Amazon provides an image classification service called ``Rekognition'' \cite{amazon-rekognition}. This service provides multiple services from face recognition, celebrity recognition, object recognition and others. One of these services is called custom labels \cite{amazon-rekognition-custom-labels} that provides the most similar service, to the one this project is about. The custom labels service allows the users to provide custom datasets and labels and using AutoML the Rekognition service would generate a model that allows the users to classify images according to the generated model.
The models generated using Amazon's Rekognition do not provide ways to update the number of labels that were created, without generating a new project. This will involve retraining a large part of the model, which would involve large downtime between being able to add new classes. Training models also could take 30 minutes to 24 hours, \cite{amazon-rekognition-custom-labels-training}, which could result in up to 24 hours of lag between the need of creating a new label and being able to classify that label. A problem also arises when the uses need to add more than one label at the same time. For example, the user sees the need to create a new label and starts a new model training, but while the model is training a new label is also needed. The user now either stops the training of the new model and retrains a new one, or waits until the one currently running stops and trains a new one. If new classification classes are required with frequency, this might not be the best platform to choose.
%https://aws.amazon.com/machine-learning/ml-use-cases/
%https://aws.amazon.com/rekognition/image-features/
Similarly, Google also has ``Cloud Vision API'' \cite{google-vision-api} which provides similar services to Amazon's Rekognition. But Google's Vision API appears to be more targeted at videos than images, as indicated by their price sheet \cite{google-vision-price-sheet}. They have tag and product identifiers, where every image only has one tag or product. The product identifier system seams to work differently than the Amazon's Rekognition and worked based on K neighbouring giving the user similar products on not classification labels \cite{google-vision-product-recognizer-guide}.
This method is more effective at allowing users to add new types of products, but as it does not give defined classes as the output, the system does not give the target functionality that this project is aiming to achieve.

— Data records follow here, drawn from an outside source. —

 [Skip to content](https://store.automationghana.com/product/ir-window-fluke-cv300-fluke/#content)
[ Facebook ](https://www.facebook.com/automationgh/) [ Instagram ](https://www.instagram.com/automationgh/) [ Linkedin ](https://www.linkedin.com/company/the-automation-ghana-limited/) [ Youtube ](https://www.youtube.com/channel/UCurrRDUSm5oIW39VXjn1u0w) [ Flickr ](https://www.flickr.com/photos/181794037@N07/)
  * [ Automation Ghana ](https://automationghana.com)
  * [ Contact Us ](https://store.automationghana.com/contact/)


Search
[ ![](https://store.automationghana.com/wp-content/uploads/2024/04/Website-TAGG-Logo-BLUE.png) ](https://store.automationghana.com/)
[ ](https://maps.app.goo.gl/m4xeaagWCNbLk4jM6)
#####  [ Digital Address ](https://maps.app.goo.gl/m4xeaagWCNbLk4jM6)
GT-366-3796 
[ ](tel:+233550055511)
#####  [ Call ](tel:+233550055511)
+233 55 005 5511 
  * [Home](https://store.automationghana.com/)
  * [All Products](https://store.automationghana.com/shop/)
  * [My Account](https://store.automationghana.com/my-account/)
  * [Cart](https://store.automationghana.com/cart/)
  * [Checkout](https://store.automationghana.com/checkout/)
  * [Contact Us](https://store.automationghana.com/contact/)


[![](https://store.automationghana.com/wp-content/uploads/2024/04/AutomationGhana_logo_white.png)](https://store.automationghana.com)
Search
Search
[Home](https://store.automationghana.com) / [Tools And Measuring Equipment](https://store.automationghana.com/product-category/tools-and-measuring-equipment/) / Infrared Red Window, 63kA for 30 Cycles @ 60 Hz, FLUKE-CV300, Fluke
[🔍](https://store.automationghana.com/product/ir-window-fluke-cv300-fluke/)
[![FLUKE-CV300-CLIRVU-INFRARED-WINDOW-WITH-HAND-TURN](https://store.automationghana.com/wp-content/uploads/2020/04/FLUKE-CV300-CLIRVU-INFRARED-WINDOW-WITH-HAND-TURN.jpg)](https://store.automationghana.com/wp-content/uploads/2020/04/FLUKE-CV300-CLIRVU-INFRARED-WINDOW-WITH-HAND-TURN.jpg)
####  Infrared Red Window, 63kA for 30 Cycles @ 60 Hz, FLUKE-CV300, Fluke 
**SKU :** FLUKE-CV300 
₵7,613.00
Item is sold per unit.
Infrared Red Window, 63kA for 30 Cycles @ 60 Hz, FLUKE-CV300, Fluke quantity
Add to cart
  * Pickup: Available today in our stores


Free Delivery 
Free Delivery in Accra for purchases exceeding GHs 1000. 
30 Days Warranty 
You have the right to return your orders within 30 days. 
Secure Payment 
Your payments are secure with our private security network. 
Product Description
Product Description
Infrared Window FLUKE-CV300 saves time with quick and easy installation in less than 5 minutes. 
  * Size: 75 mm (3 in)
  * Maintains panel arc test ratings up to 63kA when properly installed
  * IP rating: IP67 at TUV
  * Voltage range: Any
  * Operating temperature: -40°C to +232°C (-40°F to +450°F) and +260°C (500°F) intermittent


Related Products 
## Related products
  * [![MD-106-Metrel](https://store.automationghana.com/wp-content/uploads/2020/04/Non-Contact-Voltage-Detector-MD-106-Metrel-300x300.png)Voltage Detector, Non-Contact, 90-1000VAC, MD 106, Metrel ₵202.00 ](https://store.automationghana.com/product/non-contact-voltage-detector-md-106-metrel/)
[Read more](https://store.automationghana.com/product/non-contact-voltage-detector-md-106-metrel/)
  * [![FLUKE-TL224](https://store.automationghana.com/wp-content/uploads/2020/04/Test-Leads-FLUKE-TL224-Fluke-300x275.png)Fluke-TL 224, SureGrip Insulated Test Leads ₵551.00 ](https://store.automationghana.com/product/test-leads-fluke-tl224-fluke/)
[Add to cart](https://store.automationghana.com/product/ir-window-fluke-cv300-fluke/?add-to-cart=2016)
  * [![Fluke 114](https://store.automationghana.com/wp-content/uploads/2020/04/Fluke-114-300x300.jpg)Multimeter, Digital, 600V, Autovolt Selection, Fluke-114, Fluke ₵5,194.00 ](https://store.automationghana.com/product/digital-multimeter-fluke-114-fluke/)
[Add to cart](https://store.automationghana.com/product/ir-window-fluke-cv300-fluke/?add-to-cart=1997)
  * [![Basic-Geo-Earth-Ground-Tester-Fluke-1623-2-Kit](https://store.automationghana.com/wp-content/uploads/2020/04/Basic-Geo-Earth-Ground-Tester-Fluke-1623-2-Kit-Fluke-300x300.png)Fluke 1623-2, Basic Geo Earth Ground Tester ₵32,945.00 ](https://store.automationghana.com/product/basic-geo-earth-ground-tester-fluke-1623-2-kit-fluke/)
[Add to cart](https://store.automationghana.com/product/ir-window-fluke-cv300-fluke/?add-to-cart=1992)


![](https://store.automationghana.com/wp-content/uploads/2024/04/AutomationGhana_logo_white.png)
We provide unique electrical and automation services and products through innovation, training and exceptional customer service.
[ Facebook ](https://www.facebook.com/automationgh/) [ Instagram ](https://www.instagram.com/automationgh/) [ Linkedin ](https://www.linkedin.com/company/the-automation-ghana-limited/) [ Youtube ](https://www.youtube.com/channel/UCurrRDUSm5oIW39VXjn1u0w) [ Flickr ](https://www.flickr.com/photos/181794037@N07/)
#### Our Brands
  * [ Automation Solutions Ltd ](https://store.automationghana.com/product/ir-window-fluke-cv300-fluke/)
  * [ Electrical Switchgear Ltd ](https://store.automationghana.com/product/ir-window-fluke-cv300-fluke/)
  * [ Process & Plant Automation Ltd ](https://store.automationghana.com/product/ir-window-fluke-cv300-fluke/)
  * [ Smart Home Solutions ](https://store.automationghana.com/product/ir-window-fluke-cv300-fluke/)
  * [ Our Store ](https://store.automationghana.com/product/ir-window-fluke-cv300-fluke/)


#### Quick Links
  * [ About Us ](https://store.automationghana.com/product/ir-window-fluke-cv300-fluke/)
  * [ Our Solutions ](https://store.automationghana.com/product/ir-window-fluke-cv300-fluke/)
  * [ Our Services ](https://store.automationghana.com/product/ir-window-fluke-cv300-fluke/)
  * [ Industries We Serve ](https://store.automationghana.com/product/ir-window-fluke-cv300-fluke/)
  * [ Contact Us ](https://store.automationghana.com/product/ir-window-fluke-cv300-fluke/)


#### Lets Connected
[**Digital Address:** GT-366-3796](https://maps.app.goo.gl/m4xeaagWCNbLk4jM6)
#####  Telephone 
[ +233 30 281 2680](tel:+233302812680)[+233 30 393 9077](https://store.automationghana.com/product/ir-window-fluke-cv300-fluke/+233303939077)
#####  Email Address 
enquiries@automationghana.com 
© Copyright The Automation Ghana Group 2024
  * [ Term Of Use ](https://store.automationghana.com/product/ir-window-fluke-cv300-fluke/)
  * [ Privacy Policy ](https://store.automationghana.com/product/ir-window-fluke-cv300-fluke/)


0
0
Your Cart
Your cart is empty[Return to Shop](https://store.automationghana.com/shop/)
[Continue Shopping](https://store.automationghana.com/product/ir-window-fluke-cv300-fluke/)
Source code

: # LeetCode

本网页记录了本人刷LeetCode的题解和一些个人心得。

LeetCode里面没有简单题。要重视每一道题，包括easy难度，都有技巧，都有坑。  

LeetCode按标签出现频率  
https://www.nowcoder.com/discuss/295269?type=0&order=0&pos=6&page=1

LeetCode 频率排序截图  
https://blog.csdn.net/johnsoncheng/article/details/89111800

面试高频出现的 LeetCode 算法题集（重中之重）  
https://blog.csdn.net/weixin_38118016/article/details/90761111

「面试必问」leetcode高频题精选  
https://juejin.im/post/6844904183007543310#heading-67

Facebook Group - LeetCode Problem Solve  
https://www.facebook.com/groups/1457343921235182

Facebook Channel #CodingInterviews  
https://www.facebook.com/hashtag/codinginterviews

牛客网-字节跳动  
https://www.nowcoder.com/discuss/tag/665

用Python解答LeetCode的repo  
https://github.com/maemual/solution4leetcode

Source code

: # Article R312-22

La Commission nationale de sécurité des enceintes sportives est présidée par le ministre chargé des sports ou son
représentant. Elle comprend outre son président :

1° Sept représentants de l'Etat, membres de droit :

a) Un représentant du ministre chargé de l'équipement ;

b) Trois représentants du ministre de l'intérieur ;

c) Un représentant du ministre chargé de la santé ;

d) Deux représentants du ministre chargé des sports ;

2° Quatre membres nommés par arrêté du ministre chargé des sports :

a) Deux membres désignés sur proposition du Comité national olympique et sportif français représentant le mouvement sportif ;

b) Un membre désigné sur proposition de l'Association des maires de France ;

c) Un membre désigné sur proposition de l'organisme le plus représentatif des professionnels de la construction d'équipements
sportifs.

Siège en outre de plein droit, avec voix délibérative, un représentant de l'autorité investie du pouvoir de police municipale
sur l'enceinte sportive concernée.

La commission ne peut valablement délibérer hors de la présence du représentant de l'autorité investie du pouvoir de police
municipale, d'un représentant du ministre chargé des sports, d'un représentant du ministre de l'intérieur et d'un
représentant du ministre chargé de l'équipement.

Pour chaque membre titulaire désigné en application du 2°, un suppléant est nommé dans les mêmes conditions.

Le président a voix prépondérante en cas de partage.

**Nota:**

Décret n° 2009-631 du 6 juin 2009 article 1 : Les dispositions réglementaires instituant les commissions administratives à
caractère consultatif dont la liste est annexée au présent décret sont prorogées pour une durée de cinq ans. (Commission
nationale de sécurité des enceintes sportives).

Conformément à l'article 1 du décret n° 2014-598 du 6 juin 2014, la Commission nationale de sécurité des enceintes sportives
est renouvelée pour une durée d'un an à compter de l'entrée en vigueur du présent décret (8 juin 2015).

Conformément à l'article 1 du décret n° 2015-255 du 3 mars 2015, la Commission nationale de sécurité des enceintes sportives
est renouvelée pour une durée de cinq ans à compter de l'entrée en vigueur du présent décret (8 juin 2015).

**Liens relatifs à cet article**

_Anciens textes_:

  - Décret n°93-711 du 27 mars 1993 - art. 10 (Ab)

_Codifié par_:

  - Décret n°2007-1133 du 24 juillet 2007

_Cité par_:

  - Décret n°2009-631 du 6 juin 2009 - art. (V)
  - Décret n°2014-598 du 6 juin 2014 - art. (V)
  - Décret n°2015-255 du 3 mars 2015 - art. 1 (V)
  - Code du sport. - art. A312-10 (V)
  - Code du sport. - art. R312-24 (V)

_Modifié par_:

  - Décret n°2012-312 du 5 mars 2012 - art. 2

\subsection{Requirements of Image Classification Models}
The of the main objectives of this project are to be able to create models that can give a class given an image for any dataset. Which means that there will be no ``one solution fits all to the problem''. While the most complex way to solve a problem would most likely result in success, it might not be the most efficient way to achieve the results.
This section will analyse possible models that would obtain the best results. The models for this project have to be the most efficient as possible while resulting in the best accuracy as possible.
A classical example is the MNIST Dataset \cite{mnist}. Models for the classification of the MNIST dataset can be both simple or extremely complex and achieve different levels of complexity.
For example, in \cite{mist-high-accuracy} an accuracy $99.91\%$, by combining 3 Convolutional Neural Networks (CNNs), with different kernel sizes and by changing hyperparameters, augmenting the data, and in \cite{lecun-98} an accuracy of $95\%$ was achieved using a 2 layer neural network with 300 hidden nodes. Both these models achieve the accuracy that is required for this project, but \cite{mist-high-accuracy} are more computational intensive to run. When deciding when to choose what models they create, the system should choose to create the model that can achieve the required accuracy while taking the leas amount of effort to train.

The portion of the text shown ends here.